Data excerpts:
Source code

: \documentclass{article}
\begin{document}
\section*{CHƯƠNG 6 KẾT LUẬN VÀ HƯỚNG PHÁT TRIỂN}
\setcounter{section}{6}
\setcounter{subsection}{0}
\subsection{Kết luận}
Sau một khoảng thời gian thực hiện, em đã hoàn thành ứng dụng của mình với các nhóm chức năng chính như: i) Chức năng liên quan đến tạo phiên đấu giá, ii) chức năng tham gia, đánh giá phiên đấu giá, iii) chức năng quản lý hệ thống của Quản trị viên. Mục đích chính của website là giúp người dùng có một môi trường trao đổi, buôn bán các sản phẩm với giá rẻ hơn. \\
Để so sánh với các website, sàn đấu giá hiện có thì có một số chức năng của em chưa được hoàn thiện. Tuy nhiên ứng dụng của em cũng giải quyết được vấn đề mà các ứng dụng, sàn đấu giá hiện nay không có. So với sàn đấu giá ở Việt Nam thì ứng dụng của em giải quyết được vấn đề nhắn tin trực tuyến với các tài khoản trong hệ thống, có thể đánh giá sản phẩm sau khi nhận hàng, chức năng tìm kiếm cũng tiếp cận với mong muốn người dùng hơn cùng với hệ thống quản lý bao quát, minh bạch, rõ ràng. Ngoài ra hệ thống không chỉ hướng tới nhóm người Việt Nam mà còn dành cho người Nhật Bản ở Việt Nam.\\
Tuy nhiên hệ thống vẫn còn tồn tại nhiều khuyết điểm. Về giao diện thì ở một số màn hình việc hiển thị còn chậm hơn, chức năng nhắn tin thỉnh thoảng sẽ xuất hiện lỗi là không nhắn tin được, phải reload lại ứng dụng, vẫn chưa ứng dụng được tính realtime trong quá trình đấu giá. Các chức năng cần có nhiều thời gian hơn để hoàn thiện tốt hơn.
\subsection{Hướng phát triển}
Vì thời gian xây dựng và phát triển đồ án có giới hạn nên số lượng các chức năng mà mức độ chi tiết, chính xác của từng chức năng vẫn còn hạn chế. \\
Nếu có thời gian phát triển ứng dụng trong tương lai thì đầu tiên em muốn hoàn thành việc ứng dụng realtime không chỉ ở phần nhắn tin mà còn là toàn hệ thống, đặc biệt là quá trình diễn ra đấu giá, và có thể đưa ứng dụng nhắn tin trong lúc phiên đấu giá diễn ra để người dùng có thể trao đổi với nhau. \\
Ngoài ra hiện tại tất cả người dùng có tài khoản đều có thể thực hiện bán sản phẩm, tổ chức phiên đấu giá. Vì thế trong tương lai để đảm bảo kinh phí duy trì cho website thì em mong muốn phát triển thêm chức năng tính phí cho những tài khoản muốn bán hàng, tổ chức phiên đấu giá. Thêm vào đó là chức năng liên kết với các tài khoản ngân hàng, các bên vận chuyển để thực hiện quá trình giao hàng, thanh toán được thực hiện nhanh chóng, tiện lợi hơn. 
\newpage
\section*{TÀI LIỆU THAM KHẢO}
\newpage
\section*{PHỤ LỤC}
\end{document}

• Task details: Look through the records for the word "mong". Every line that has it should be copied.

• Exercise solution:
Để so sánh với các website, sàn đấu giá hiện có thì có một số chức năng của em chưa được hoàn thiện. Tuy nhiên ứng dụng của em cũng giải quyết được vấn đề mà các ứng dụng, sàn đấu giá hiện nay không có. So với sàn đấu giá ở Việt Nam thì ứng dụng của em giải quyết được vấn đề nhắn tin trực tuyến với các tài khoản trong hệ thống, có thể đánh giá sản phẩm sau khi nhận hàng, chức năng tìm kiếm cũng tiếp cận với mong muốn người dùng hơn cùng với hệ thống quản lý bao quát, minh bạch, rõ ràng. Ngoài ra hệ thống không chỉ hướng tới nhóm người Việt Nam mà còn dành cho người Nhật Bản ở Việt Nam.\\
Ngoài ra hiện tại tất cả người dùng có tài khoản đều có thể thực hiện bán sản phẩm, tổ chức phiên đấu giá. Vì thế trong tương lai để đảm bảo kinh phí duy trì cho website thì em mong muốn phát triển thêm chức năng tính phí cho những tài khoản muốn bán hàng, tổ chức phiên đấu giá. Thêm vào đó là chức năng liên kết với các tài khoản ngân hàng, các bên vận chuyển để thực hiện quá trình giao hàng, thanh toán được thực hiện nhanh chóng, tiện lợi hơn. 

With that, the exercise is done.